By fuck people - 02/08/2013 20:58 - Canada - Toronto

Today, I attended the funeral of a close friend. Most of the other guests were openly grinning and joking around, and the guy in front of me kept muttering, "That's what she said!" during the eulogy. FML
I agree, your life sucks 51 044
You deserved it 3 188

Same thing different taste

Top comments

Then it seems you were his only true friend there.

That's really sad and disrespectful. Unless he was the type of guy who would rather people joke around than be sad

Comments

tralala453 22

That's horrible. Sorry for your loss OP.

I'm amazed at some people's lack of basic etiquette, respect and decorum. I'm sorry you had to deal with these idiots when you were already grieving. Sorry for your loss.

Aspen_Grace33 27

I'm sorry for your loss, but I'm even more sorry you had to deal with that on a very emotional day. I can understand the grinning and whatnot, as they could have been remembering the good times they'd shared with the deceased, but the guy in front of you was just plain disrespectful.

Take that up to all the people and form an angry mob

Everybody handles grief differently. Maybe he was the type of guy that wouldn't want people to be upset or depressed at his funeral. If those are the type of people that he had around in his life, there's nothing wrong with that and at least they still came to give their respects.

66: For some families, like mine, it is almost a social event. Our extended family is pretty spread out over the US, and a funeral is sometimes the only chance we have to see each other in a few years. We mourn the loss of the person, but we also celebrate their life, and catch up with people we haven't seen in a while.
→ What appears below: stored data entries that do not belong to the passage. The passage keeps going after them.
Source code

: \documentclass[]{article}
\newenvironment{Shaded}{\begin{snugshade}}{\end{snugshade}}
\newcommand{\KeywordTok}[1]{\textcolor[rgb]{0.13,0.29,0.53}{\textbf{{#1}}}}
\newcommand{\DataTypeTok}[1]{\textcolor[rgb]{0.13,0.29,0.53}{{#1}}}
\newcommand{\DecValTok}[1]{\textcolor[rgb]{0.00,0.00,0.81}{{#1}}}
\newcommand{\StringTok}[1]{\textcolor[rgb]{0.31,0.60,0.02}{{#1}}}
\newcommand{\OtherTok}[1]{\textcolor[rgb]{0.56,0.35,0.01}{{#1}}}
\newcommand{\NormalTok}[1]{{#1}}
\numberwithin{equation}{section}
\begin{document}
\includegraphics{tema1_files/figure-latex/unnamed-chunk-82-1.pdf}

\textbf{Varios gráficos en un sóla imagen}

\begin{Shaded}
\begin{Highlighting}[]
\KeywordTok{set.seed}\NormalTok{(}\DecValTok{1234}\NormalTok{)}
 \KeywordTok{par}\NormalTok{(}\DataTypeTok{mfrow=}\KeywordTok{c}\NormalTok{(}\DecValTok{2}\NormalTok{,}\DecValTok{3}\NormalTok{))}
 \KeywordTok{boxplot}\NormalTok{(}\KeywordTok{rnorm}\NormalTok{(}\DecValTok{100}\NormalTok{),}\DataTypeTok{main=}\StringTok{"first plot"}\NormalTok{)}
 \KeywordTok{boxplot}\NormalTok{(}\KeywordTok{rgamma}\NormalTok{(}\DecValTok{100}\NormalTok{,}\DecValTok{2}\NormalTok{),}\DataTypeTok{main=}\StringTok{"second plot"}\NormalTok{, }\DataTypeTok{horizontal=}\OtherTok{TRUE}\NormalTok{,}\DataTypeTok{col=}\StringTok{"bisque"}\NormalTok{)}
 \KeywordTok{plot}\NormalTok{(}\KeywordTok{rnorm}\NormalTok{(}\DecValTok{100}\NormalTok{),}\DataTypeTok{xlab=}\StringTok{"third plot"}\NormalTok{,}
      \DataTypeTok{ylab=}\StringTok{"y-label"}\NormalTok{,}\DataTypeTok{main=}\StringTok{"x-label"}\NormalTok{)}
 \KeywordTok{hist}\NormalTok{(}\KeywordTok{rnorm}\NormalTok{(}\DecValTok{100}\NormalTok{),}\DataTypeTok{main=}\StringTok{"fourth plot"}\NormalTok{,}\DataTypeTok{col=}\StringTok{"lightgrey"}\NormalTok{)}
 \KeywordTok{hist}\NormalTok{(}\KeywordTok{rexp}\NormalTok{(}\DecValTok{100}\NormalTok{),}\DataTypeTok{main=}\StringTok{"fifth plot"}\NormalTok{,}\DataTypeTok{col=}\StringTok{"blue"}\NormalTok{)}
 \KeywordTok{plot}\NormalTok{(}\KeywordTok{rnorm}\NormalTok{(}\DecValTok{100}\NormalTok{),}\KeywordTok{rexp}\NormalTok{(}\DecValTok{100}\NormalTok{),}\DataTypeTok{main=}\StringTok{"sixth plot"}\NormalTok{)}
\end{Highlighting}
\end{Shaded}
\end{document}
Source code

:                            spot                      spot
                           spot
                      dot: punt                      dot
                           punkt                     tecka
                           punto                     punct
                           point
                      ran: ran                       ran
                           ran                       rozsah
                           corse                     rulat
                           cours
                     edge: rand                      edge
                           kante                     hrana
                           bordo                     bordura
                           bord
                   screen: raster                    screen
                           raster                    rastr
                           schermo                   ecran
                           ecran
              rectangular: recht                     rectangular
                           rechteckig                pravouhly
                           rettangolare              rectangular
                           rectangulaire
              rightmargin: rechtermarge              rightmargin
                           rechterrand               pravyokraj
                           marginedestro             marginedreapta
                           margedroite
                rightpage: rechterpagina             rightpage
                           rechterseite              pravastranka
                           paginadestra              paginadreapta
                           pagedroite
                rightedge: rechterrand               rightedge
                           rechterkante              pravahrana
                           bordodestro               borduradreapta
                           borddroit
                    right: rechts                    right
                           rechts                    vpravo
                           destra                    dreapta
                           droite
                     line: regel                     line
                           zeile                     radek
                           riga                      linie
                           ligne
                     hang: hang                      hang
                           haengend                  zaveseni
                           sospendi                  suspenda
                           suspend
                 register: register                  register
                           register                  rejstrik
How disrespectful that is! Sorry for your loss.

It's only ok at a funeral IF the jokes were miscellaneous ones used in simple conversation. But "that's what she said" during a eulogy = throw the bastard out!

I hate those people. even if you didn't like the person being lay to rest show some respect for friends and family who are tore up about losing them. I mean at my great grandmothers funeral my mother talked about how my great grandmother had comforted her when she been crying in December. my sister mutter oh please since December was when my father left my mother tired of her hysteria but, my sister neglected to remember December was when our brother had left for his first tour and that like us my mother was worried about him anyway what I am saying is show respect for those who cared about the deceased person.

Michael Scott much? Also, sorry about your loss!